Problem statement: Starting at the line that has "1. Flipping: Mirror" and stopping after the line that has "3. Denoising, filtering, and", reproduce the listing below exactly; omit everything else.

Records supplied:
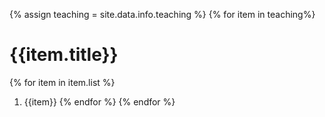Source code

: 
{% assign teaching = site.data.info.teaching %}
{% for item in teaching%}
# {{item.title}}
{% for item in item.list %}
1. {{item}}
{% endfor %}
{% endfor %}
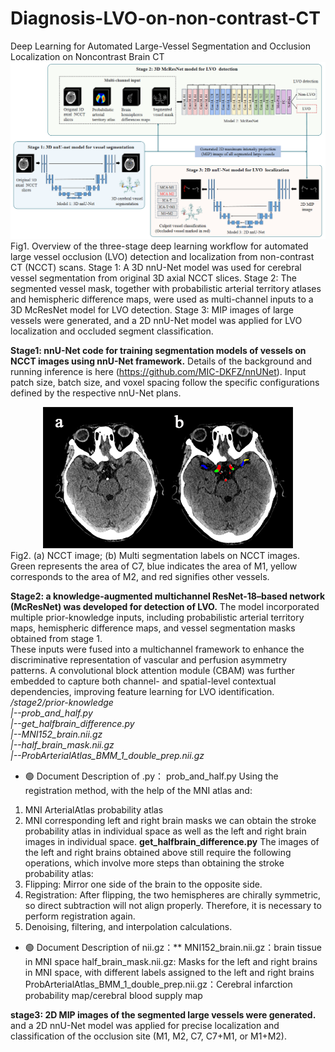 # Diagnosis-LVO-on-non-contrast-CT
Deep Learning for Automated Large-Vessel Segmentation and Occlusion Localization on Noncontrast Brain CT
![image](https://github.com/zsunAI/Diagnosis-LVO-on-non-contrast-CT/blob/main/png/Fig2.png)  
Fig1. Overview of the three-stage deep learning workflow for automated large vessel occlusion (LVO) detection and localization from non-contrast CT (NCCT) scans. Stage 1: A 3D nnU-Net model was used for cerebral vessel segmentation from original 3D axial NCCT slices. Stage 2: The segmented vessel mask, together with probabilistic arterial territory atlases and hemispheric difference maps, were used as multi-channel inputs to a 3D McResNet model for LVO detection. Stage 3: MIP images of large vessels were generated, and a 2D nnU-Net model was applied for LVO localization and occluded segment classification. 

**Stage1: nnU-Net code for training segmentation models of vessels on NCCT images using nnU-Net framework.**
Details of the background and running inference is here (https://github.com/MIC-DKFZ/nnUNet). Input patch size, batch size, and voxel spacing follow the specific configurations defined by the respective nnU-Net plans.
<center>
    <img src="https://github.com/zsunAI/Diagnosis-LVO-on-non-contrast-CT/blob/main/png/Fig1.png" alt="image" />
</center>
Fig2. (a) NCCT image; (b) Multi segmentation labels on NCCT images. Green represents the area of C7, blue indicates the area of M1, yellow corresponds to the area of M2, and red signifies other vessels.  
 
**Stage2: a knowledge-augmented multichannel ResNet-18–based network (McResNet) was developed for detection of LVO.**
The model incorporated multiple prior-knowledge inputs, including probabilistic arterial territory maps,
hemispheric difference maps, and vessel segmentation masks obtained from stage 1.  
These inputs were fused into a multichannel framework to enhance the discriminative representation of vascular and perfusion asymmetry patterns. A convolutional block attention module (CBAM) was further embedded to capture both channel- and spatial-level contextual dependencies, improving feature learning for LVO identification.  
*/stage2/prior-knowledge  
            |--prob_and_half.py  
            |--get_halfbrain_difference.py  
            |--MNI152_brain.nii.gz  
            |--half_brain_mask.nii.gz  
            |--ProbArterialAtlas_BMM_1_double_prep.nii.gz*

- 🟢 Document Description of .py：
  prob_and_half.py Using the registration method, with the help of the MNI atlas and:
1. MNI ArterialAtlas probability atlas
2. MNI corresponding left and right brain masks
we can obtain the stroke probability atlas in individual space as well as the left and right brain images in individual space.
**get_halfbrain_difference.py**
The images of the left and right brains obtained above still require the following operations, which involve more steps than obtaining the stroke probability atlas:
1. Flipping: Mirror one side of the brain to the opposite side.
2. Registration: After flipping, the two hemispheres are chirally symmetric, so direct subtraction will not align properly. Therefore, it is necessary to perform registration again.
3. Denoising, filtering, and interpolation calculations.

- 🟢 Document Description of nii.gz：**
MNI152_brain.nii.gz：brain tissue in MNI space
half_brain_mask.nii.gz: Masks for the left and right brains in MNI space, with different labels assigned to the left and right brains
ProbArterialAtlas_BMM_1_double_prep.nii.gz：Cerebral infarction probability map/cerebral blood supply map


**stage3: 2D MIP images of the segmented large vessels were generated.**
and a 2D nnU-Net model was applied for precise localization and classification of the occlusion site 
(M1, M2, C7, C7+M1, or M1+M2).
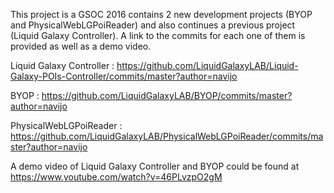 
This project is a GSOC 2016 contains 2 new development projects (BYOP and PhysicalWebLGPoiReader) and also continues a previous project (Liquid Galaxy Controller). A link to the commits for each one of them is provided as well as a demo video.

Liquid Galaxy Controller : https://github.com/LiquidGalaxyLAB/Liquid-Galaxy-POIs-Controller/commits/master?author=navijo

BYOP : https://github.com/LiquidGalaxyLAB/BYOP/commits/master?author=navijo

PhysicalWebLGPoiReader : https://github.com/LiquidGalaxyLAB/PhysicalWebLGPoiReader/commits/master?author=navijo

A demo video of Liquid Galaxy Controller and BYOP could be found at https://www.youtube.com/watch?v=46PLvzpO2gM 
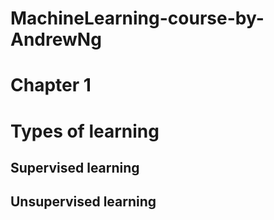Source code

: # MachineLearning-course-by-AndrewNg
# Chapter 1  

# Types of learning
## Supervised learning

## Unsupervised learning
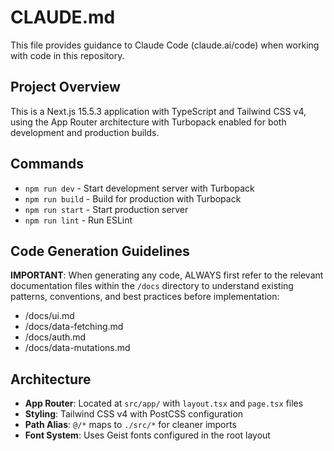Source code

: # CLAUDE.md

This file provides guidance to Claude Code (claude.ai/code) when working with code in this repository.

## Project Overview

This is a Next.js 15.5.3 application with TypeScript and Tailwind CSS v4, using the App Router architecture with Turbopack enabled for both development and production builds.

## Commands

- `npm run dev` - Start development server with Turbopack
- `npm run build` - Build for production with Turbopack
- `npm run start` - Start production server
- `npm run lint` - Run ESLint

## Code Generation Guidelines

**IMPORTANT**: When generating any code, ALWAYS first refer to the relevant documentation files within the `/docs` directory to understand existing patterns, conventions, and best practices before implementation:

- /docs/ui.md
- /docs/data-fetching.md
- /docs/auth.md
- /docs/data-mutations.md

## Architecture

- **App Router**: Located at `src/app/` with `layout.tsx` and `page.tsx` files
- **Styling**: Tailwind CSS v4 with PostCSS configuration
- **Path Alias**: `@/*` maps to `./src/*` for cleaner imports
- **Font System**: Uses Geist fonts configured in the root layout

Task answer:
1. Flipping: Mirror one side of the brain to the opposite side.
2. Registration: After flipping, the two hemispheres are chirally symmetric, so direct subtraction will not align properly. Therefore, it is necessary to perform registration again.
3. Denoising, filtering, and interpolation calculations.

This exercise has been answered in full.